Kita tidak dapat berharap banyak dengan melihat rekam jejak dan track record Mahkamah Konstitusi RI yang
etentunya menaruh dendam terhadap KPK karena pernah mencoreng wajah lembaga “penafsir
konstitusi” (the sole intrepreter of
constitution) tersebut—seolah rakyat jelata tidak memiliki hak untuk
memaknai konstitusi negara mereka sendiri dengan “logika (milik) rakyat” yang murni,
sederhana, dan tidak dipolitisir.
Bila menyebutnya sebagai upaya “penguatan” (terhadap) KPK, namun substansinya
justru memiliki motif tersembunyi (hidden
agenda) berupa “pelemahan” terhadap KPK, sama artinya para wakil rakyat
kita di parlemen sedang berupaya membodohi serta membohongi dan berkhianat
kepada rakyat yang telah memilih mereka. Tidak selamanya, undang-undang adalah produk
hukum yang sakral—karena aroma politik tercium sangat kental.

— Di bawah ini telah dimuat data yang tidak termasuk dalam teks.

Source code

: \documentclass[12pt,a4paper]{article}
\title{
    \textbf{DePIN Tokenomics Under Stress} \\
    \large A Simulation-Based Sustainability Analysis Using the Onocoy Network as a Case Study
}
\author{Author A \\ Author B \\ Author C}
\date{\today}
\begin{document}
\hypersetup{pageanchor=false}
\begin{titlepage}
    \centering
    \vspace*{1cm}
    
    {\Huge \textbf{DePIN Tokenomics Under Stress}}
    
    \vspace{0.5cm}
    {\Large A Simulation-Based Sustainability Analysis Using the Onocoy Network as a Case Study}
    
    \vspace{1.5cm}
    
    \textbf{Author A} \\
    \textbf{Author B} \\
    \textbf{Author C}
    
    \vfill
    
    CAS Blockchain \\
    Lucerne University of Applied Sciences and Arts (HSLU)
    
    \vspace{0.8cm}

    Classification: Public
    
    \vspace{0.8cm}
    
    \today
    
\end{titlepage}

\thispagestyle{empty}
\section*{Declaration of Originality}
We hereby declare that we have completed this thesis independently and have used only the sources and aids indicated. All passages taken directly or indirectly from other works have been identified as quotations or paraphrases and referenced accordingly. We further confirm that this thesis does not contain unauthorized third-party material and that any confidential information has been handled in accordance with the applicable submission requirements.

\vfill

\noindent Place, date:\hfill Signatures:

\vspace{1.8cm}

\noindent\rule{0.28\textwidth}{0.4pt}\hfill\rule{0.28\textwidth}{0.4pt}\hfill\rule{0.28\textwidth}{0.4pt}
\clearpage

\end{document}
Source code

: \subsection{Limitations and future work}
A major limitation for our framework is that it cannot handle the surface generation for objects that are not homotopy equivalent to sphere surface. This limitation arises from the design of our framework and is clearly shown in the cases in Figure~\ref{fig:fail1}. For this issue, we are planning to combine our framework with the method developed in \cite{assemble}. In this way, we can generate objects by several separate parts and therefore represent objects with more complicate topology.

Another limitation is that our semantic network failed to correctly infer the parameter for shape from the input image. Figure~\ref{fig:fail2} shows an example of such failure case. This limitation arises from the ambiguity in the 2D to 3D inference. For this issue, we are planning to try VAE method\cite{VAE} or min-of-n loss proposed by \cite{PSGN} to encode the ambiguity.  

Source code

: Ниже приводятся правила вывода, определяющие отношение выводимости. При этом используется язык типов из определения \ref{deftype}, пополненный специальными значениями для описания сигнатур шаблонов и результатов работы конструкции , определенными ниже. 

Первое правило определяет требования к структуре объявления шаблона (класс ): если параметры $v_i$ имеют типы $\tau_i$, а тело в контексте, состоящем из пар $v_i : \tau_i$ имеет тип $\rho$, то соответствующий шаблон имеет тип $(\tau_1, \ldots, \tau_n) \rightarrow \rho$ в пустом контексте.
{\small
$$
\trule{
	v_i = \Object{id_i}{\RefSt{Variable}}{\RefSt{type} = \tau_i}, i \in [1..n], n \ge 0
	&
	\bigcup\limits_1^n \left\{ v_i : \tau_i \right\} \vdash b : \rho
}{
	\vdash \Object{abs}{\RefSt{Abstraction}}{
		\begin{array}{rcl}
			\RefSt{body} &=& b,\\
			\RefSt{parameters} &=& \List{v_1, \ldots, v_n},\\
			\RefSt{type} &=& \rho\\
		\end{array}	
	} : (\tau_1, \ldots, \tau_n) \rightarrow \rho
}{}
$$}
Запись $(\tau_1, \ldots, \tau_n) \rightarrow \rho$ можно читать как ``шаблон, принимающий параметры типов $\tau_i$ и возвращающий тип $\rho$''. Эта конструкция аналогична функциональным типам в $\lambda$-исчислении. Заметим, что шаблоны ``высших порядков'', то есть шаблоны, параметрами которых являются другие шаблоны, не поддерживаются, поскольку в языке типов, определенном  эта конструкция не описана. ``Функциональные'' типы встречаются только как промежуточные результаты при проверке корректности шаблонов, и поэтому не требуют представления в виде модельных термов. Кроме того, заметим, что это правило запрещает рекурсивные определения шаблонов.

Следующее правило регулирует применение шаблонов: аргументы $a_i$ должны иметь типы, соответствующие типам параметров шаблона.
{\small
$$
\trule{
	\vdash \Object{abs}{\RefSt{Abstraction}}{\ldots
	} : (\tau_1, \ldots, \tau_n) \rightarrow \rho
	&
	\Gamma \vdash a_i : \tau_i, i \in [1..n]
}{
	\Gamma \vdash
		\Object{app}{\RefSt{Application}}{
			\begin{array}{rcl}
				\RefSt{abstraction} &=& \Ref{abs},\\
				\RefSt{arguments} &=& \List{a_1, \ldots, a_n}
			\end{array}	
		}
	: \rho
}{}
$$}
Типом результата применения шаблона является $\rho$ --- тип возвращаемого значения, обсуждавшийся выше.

Jika kita mau berpikir secara lebih terbuka, hakim pada Pengadilan Ad Hoc (Khusus) Tipikor yang akan
menentukan, apakah dakwaan dan penuntutan oleh KPK adalah patut atau tidaknya. Begitupula
tersangka tindak pidana korupsi (Tipikor) yang telah ditetapkan oleh KPK, masih
diberi kesempatan untuk mengajukan praperadilan ke Pengadilan Negeri setempat
bila memang KPK telah melakukan mal-yuridis, sehingga menjadi pertanyaan logis:
dimana letak urgensi pembentukan Dewan Pengawas KPK?
© Hak Cipta HERY SHIETRA.
Budayakan hidup JUJUR
dengan menghargai Jirih Payah, Hak Cipta, Hak Moril, dan Hak Ekonomi
Hery Shietra selaku Penulis.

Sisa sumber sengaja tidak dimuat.